本篇先不深入 start_kernel() 的細節,先給一個關於核心初始化流程的概觀。 在本篇最開始的地方有一張 call graph,經由這張圖我們可以概略地了解 start_kernel() 之後的流程:

  1. 呼叫 setup_arch() 進行架構相關的初始化。

    setup_arch() 是由各個架構提供,通常是在 arch/xxx/kernel/setup.c 之中

  2. 設定中斷向量,初始化記憶體管理 (memory management), 排程器 (scheduler), 虛擬檔案系統 (virtual file system), ... 等

  3. 在 start_kernel() 的最後會呼叫 rest_init(),到此已經完成了 OS 最核心部份的初始化,基本上 OS 已經算可以動了。

  4. rest_init() 就字面上的意義是"其餘的初始化工作",它會呼叫兩次 kernel_thread() 產生另外兩個核心程序 kernel_init 及 kthreadd,最後它會進入 cpu_idle_loop() 之中成為 pid = 0 的 idle process。

  5. pid = 1 的 kernel_init 會繼續更高階的初始化,如初始化 driver, 打開 console, 最後根據不同的系統配置, 執行對應的初始化腳本 (可能是 /linuxrc 或是 /init),或者是下列任一個預設的 init 程序,完成整個系統的初始化。

    • /sbin/init
    • /etc/init
    • /bin/init
    • /bin/sh (最後的這個 sh 程序是當系統出問題時作為系統修復使用)
  6. pid = 2 的 kthreadd 是一個核心守護線程 (daemon thread),它是所有其他核心守護線程的父線程,負責處理其他核心線程創建請求。

接下來,讓我們來實際看看程式碼 (kernel version 4.1.15)。為了說明方便,下面的內核程式碼會有些簡化。

linux/init/main.c : start_kernel()

在 bootloader 將 kernel image 載入並解壓縮到記憶體,完成必要的硬體設定,及初始記憶體分頁後,start_kernel() 將會被呼叫,開始進行核心層級的初始化。

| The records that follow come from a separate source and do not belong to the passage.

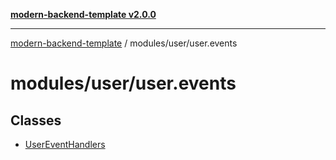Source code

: [**modern-backend-template v2.0.0**](../../../README.md)

***

[modern-backend-template](../../../modules.md) / modules/user/user.events

# modules/user/user.events

## Classes

- [UserEventHandlers](classes/UserEventHandlers.md)

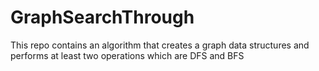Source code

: # GraphSearchThrough
This repo contains an algorithm that creates a graph data structures and performs at least two operations which are DFS and BFS
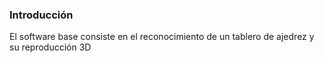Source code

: ### Introducción

El software base consiste en el reconocimiento de un tablero de ajedrez y su reproducción 3D


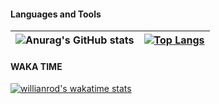 #### Languages and Tools

| ![Anurag's GitHub stats](https://github-readme-stats.vercel.app/api?username=Yoshisoul&show_icons=true&theme=tokyonight) | [![Top Langs](https://github-readme-stats.vercel.app/api/top-langs/?username=Yoshisoul&layout=compact&theme=tokyonight)](https://github.com/anuraghazra/github-readme-stats) | 
| ------------- | ------------- |

#### WAKA TIME

[![willianrod's wakatime stats](https://github-readme-stats.vercel.app/api/wakatime?username=Yoshisoul&theme=tokyonight)](https://github.com/anuraghazra/github-readme-stats)


<!--
**Yoshisoul/Yoshisoul** is a ✨ _special_ ✨ repository because its `README.md` (this file) appears on your GitHub profile.

Here are some ideas to get you started:

- 🔭 I’m currently working on ...
- 🌱 I’m currently learning ...
- 👯 I’m looking to collaborate on ...
- 🤔 I’m looking for help with ...
- 💬 Ask me about ...
- 📫 How to reach me: ...
- 😄 Pronouns: ...
- ⚡ Fun fact: ...
-->
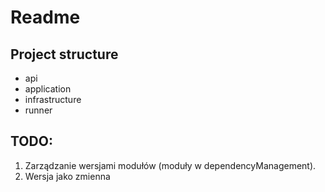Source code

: # Readme

## Project structure

- api
- application
- infrastructure
- runner

## TODO:

1. Zarządzanie wersjami modułów (moduły w dependencyManagement).
2. Wersja jako zmienna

asmlinkage __visible void __init start_kernel(void)
{
    char * command_line;
    extern const struct kernel_param __start___param[], __stop___param[];

    ... init procedures, omitted ...

    boot_cpu_init();

    setup_arch(&command_line);         // architecture-specific setup
    setup_command_line(command_line);  // store the untouched command line

    trap_init();  // architecture-specific, interrupt vector table, handle hardware traps, exceptions and faults.
    mm_init();    // memory management


    /*
     * Set up the scheduler prior starting any interrupts (such as the
     * timer interrupt). Full topology setup happens at smp_init()
     * time - but meanwhile we still have a functioning scheduler.
     */
    sched_init();

    init_IRQ();
    tick_init();
    init_timers();

    ... init procedures, omitted ...


    /*
     * HACK ALERT! This is early. We're enabling the console before
     * we've done PCI setups etc, and console_init() must be aware of
     * this. But we do want output early, in case something goes wrong.
     */
    console_init();

    ... init procedures, omitted ...


    sched_clock_init();

    ... init procedures, omitted ...


    vfs_caches_init(totalram_pages);  // file system, including kernfs, sysfs, rootfs, mount tree

    proc_root_init();  // /proc, /proc/fs, /proc/driver, ...
    nsfs_init();
    cpuset_init();
    cgroup_init();

    ... init procedures, omitted ...


    /* Do the rest non-__init'ed, we're now alive */
    rest_init();
}

到這邊,屬於 OS 最核心的的基礎設施都已經完成初始化,基本上 OS 已經可以開始作用了。接下來在 start_kernel() 的最後會呼叫 rest_init() ,它會產生另一個核心程序 kernel_init,繼續更高階系統的初始化。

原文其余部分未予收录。